A CAREER in politics spanning five decades came to a sudden halt when Calderdale Council's deputy Conservative leader, John Ford, was dumped by the electors in Skircoat ward.

Victory for veteran Tory Richard Marshall in Luddenden Foot by the narrowest of margins meant the result had little overall effect on the make-up of the council but it left many Tories severely winded and worried about their own futures.

It is the first time the Conservatives have lost a seat in Skircoat ward, a point not lost on Mr Ford who has represented the area since 1980.

"I have fought every election since 1968 and it is very disappointing after all the years but sometimes you win and sometimes it doesn't go your way.

"On this occasion, the Liberal Democrats put everything into the ward and I wasn't helped by the plan to charge for parking permits," he said.
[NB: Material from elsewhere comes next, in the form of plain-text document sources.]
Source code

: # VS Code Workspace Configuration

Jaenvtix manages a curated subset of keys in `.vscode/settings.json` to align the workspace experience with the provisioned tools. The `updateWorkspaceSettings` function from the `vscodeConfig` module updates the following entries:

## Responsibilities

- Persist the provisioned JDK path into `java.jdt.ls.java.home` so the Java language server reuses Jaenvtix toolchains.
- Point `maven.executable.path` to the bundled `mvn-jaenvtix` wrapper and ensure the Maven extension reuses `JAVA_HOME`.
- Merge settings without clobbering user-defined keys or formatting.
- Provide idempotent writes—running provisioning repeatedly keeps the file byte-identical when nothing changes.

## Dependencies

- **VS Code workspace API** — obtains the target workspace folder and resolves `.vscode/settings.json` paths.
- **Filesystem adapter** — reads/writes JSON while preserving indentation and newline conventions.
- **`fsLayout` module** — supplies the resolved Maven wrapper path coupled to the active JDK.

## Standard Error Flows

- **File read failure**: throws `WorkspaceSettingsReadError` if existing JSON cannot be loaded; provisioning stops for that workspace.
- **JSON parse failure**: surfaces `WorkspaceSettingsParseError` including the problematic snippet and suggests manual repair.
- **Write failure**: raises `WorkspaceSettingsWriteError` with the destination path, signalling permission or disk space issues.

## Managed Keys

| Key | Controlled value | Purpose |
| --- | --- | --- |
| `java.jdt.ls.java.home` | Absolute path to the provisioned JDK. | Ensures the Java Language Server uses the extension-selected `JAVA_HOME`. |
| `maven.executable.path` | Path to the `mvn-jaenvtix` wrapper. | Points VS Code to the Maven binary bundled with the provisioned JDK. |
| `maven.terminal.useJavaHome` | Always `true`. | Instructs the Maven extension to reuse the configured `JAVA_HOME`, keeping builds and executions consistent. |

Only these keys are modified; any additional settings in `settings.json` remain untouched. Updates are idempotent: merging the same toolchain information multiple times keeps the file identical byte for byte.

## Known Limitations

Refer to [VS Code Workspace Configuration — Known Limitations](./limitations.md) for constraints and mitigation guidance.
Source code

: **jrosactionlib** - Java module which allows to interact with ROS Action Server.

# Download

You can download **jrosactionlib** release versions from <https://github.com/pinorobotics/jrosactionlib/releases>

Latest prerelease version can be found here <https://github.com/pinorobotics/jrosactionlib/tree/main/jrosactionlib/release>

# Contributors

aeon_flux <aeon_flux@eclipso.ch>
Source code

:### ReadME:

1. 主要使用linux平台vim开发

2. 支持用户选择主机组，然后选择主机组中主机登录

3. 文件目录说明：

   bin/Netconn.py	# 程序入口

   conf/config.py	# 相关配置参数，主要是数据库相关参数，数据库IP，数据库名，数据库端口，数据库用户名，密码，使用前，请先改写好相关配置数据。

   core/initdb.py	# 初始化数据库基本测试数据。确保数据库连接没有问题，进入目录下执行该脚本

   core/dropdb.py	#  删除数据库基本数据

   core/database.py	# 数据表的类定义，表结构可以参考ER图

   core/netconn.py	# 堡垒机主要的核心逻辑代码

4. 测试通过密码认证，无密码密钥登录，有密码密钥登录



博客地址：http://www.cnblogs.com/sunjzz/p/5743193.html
Mr Ford won his first election in 1968, at the age of 23, when he became a representative for Southowram on the former Halifax Town Council.

In 1979 he was within 455 votes of becoming the Tory MP for Halifax.

Last night's Skircoat victor, Stephen Gow, who came within nine votes of winning the seat last year, said: "I have been working hard with an old fashioned campaign – going door-to-door speaking to people – and one of the main issues was to do with parking permits, which I have still to make up my mind about."

Conservative leader of the council, Ann McAllister (Rastrick), said she was stunned at the Skircoat result.

She was re-elected as group leader and Stephen Baines (Con, Northowram and Shelf) is the new deputy.

Labour councillor Bryan Smith kept his seat in Ovenden despite pressure from the British National Party.

But the ward turnout, at just over 15 per cent, was a record low in Calderdale Council elections.

"The clear message is voters don't like BNP policies but I am sure they will try again," he said.

Halifax Labour MP Linda Riordan said politicians on all sides needed to do more canvassing in her old ward and push the message that votes count.

She said one of the main issues was the plan to shake up secondary schools in north Halifax.

The Labour group, which gained a seat in Illingworth and Mixenden, was meeting today to appoint a leader and deputy.

The chairman of the Calderdale Labour Party, Barry Collins, who won in Mixenden and Illingworth, said: "Against all the odds, we have enjoyed another brilliant result – the only party to gain a seat on the council and another blow to the BNP," he said.

The Liberal Democrats, who continue to hold 16 seats, will elect a leader on Wednesday.